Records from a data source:
★ ★ ★ ★ ★
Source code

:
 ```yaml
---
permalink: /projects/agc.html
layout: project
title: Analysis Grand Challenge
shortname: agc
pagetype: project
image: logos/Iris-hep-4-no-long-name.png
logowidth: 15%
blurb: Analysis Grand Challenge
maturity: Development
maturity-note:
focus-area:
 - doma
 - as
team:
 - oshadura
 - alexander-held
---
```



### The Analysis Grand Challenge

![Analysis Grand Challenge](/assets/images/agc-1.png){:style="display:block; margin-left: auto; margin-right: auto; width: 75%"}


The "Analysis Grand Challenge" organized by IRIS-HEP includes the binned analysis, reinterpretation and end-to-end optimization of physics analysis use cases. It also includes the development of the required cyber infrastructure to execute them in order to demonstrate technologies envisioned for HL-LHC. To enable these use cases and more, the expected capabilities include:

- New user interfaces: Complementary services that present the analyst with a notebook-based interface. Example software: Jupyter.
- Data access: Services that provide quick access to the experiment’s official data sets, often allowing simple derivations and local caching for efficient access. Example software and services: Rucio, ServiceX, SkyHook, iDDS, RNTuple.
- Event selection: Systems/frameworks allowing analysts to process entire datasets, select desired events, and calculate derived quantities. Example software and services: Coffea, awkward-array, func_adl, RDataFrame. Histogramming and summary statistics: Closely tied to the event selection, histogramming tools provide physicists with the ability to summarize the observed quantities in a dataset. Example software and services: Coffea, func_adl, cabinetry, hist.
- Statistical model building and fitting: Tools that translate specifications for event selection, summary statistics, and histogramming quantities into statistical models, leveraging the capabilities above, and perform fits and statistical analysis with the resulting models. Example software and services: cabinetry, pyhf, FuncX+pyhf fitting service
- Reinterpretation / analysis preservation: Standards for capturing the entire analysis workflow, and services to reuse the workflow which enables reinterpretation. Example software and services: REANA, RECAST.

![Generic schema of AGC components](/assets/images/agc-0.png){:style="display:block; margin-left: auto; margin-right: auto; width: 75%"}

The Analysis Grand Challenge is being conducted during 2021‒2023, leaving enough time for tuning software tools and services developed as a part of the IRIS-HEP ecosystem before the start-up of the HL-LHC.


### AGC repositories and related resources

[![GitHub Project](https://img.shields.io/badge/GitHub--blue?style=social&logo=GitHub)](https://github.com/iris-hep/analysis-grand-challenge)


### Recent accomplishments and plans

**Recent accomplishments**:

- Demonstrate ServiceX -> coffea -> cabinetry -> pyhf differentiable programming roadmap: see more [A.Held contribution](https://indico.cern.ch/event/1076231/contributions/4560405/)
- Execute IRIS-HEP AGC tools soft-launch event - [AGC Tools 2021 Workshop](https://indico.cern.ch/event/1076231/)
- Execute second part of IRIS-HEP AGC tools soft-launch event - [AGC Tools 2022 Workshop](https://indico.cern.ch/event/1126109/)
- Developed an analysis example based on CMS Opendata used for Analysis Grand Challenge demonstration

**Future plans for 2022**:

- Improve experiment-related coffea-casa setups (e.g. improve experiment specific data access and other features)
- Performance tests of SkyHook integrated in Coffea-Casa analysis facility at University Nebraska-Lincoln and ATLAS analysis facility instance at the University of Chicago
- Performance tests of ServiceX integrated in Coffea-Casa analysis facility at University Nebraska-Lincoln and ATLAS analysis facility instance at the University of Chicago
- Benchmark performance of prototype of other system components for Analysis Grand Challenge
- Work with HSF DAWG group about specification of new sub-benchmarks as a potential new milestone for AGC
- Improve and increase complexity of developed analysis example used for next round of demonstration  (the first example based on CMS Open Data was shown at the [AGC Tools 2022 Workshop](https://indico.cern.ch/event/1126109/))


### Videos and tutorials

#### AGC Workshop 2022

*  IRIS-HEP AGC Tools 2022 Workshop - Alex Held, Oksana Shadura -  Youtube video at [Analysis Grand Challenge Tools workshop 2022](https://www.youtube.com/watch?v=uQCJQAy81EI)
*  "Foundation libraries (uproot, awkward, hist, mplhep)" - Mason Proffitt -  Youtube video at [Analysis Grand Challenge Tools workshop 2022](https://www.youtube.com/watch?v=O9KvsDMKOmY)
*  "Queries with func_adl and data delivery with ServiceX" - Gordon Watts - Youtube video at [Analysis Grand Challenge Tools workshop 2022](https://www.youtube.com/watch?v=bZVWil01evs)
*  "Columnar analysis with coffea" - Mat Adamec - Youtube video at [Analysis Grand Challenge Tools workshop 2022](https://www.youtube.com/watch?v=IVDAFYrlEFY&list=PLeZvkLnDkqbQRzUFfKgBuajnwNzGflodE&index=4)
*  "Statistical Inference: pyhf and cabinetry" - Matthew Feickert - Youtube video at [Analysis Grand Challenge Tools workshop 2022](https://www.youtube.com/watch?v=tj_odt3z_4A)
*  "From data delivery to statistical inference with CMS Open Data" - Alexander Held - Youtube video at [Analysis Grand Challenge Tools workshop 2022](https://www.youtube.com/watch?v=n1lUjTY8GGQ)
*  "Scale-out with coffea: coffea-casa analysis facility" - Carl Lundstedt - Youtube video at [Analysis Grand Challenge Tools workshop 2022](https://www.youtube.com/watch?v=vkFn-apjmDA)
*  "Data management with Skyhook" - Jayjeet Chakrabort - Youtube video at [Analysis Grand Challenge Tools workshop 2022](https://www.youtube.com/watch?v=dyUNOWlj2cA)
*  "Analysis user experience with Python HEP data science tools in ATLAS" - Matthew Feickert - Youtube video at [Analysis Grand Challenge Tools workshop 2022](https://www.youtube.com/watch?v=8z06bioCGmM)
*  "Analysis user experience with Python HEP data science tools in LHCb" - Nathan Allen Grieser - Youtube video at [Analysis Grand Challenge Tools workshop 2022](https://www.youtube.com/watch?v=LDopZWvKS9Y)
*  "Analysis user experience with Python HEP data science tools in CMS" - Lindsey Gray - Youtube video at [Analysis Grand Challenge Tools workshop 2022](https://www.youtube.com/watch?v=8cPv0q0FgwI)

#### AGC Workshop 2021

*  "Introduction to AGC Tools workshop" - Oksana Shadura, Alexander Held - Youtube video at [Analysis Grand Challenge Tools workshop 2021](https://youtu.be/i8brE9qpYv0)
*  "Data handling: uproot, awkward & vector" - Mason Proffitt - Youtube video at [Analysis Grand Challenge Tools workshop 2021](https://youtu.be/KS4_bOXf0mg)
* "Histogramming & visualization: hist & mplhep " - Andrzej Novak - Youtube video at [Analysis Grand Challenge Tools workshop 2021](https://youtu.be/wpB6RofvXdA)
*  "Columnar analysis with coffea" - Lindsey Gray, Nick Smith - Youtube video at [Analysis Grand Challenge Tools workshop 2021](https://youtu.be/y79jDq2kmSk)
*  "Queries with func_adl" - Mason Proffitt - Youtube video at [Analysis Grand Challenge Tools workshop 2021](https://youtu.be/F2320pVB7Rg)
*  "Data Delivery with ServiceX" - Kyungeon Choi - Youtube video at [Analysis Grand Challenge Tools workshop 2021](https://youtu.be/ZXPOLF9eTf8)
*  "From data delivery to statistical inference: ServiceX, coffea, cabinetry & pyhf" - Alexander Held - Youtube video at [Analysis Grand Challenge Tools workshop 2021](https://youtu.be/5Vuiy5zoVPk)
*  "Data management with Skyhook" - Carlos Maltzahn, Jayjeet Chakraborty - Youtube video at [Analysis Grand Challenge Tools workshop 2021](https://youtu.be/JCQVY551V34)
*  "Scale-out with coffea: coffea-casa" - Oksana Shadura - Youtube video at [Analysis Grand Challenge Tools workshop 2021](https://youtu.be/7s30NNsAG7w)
★ ★ ★ ★ ★
▸ Aim of the task
What you give back should be exactly the lines of the data above from the line with "- Developed an" through the line with "- Improve experiment-related", both of those included, and nothing more.

▸ Response
- Developed an analysis example based on CMS Opendata used for Analysis Grand Challenge demonstration

**Future plans for 2022**:

- Improve experiment-related coffea-casa setups (e.g. improve experiment specific data access and other features)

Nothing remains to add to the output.